Please keep to the lines below from the one with "- Резервируйте статические файлы" through the one with "PROCESSADO EM: 04/09/2025 15:07:43", and restate them word for word, ends included.

Data entries:
┄┄┄┄┄┄
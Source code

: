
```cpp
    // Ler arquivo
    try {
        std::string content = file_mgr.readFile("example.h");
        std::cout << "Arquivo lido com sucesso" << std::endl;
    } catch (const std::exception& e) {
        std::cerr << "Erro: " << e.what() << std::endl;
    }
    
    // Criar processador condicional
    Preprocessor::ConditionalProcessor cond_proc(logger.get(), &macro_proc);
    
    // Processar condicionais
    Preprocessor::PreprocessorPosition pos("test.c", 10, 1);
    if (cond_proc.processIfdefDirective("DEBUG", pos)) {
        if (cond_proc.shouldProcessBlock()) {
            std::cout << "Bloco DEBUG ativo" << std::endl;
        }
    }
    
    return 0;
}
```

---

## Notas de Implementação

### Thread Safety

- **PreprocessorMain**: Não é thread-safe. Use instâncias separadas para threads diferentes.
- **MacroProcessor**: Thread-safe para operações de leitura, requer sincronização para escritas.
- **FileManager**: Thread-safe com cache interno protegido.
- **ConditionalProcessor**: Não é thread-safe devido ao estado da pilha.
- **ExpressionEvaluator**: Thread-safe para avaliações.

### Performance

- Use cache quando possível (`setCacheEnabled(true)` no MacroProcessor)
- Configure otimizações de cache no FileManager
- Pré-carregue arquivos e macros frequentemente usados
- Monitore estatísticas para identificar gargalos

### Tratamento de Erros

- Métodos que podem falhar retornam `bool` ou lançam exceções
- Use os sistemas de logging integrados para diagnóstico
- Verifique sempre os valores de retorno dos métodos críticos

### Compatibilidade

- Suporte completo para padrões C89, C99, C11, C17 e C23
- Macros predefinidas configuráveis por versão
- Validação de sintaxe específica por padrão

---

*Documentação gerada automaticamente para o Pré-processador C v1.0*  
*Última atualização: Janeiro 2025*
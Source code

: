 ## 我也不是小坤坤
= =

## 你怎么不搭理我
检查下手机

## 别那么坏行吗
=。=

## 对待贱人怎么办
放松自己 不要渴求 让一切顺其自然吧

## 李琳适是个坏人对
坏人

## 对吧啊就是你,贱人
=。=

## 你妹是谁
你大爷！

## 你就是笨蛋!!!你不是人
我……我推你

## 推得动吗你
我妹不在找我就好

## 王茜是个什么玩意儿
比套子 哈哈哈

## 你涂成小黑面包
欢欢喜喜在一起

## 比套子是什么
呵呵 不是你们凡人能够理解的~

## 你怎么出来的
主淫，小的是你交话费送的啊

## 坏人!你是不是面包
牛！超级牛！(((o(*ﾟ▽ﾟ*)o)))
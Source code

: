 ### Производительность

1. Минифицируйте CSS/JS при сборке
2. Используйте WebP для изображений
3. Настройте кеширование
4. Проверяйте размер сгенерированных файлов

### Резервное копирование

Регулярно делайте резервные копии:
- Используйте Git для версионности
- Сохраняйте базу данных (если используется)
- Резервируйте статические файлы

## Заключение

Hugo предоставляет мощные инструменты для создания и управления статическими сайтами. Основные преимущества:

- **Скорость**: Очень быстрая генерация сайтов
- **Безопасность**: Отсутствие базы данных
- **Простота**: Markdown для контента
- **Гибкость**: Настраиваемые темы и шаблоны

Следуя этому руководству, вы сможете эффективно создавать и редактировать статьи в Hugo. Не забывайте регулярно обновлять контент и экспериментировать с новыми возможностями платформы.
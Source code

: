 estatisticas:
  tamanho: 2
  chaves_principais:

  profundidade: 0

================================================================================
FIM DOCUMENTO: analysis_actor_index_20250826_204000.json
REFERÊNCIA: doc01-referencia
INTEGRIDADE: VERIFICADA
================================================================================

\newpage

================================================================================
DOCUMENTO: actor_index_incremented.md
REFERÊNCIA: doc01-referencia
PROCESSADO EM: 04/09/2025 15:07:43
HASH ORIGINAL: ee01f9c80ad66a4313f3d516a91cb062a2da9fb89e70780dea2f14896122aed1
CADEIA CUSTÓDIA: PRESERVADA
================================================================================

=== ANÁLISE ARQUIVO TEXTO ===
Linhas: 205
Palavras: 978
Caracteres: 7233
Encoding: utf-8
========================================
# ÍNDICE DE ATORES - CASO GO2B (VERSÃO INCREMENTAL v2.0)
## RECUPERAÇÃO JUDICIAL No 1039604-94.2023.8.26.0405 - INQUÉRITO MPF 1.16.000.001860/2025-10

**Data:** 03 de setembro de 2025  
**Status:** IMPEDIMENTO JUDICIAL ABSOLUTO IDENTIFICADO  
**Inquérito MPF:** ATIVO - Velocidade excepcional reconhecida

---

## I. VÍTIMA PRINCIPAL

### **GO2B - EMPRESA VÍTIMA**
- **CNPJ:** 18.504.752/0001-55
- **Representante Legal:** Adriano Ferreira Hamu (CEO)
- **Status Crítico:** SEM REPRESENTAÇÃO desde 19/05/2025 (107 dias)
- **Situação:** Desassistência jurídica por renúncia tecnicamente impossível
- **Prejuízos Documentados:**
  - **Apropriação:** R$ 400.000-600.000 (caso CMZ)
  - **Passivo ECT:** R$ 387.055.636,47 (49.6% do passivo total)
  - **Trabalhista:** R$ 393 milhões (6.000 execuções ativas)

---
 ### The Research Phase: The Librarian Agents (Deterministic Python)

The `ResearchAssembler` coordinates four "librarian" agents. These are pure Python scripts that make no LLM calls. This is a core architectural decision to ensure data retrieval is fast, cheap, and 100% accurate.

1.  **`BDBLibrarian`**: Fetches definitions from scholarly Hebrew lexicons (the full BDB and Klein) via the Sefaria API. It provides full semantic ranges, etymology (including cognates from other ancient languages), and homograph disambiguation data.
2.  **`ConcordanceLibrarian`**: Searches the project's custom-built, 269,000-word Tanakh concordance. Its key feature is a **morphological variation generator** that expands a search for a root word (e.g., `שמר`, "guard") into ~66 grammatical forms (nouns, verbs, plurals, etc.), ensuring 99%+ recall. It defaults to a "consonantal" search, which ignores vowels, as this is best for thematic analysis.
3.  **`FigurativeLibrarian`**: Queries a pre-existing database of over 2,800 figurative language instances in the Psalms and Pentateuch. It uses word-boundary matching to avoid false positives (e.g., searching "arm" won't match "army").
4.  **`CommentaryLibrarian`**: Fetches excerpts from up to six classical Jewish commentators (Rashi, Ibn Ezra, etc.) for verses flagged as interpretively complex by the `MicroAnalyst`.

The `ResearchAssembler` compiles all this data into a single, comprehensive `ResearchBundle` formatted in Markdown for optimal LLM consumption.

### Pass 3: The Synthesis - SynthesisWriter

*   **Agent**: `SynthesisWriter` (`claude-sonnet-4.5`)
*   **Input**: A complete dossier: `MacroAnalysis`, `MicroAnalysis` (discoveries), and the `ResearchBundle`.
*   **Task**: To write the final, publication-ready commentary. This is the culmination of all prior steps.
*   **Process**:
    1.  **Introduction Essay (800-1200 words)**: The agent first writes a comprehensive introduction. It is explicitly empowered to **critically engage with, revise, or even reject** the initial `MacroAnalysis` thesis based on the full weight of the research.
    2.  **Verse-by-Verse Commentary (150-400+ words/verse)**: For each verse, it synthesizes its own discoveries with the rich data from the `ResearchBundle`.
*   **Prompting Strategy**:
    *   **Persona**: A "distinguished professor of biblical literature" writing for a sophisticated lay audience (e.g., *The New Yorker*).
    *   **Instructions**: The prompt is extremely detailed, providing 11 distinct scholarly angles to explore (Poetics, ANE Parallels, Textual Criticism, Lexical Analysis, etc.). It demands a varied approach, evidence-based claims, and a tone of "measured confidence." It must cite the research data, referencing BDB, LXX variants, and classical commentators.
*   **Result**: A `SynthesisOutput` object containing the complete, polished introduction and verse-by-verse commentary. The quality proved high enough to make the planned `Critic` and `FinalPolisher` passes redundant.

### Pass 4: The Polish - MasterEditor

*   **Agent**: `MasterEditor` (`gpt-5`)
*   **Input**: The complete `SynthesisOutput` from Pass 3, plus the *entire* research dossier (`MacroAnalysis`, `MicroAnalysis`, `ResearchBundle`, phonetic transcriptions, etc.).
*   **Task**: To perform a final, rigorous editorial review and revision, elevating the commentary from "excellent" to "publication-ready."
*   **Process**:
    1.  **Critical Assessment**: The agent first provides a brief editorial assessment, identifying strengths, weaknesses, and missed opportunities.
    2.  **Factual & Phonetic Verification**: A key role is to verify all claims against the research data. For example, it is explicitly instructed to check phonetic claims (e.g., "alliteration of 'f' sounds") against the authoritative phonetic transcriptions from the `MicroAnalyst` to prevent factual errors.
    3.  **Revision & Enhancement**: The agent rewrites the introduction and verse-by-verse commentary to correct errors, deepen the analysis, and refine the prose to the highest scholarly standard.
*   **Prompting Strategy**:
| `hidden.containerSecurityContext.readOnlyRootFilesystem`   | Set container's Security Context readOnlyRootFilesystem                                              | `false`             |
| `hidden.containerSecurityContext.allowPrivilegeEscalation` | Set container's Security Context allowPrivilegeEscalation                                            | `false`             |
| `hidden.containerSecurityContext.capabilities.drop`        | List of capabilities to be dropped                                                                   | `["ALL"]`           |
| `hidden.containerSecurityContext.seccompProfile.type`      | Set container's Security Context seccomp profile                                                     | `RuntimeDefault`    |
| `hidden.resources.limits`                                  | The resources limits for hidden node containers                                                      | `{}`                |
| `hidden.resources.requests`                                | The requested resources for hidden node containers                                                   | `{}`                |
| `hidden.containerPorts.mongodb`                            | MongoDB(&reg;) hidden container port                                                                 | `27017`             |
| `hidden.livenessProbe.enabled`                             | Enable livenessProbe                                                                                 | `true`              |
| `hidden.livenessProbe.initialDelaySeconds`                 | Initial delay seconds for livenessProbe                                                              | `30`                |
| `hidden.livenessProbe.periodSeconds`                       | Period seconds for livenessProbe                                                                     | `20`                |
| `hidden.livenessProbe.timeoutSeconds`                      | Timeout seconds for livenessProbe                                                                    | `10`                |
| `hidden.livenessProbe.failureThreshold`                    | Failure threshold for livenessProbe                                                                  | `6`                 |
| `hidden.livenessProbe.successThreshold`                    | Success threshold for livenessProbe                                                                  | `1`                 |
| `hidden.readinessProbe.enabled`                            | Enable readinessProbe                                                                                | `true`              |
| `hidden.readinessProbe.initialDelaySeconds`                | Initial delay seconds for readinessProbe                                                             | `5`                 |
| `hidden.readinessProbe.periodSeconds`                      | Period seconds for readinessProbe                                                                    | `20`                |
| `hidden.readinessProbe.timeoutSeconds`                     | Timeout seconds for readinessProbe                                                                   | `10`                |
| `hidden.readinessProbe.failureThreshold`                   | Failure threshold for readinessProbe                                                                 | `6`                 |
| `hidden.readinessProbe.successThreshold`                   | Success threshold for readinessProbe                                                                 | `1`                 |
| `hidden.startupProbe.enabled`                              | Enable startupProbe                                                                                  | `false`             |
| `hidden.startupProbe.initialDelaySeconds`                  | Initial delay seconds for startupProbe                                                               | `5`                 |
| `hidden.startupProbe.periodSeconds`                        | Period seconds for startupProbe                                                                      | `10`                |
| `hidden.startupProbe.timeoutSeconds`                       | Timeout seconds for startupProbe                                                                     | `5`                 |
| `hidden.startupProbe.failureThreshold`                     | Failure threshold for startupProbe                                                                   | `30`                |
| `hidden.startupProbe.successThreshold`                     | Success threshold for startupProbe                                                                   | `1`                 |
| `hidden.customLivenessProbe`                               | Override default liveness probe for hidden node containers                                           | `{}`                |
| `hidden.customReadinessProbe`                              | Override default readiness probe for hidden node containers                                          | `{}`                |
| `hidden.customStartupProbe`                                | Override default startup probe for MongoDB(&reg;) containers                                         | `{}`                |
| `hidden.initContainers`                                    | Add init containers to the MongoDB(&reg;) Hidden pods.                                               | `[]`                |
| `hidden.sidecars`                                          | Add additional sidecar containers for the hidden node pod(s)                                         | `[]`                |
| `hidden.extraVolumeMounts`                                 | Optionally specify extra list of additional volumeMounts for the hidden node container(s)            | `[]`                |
┄┄┄┄┄┄
▶ **Result of this exercise**:
- Резервируйте статические файлы

## Заключение

Hugo предоставляет мощные инструменты для создания и управления статическими сайтами. Основные преимущества:

- **Скорость**: Очень быстрая генерация сайтов
- **Безопасность**: Отсутствие базы данных
- **Простота**: Markdown для контента
- **Гибкость**: Настраиваемые темы и шаблоны

Следуя этому руководству, вы сможете эффективно создавать и редактировать статьи в Hugo. Не забывайте регулярно обновлять контент и экспериментировать с новыми возможностями платформы.
Source code

: estatisticas:
  tamanho: 2
  chaves_principais:

  profundidade: 0

================================================================================
FIM DOCUMENTO: analysis_actor_index_20250826_204000.json
REFERÊNCIA: doc01-referencia
INTEGRIDADE: VERIFICADA
================================================================================

\newpage

================================================================================
DOCUMENTO: actor_index_incremented.md
REFERÊNCIA: doc01-referencia
PROCESSADO EM: 04/09/2025 15:07:43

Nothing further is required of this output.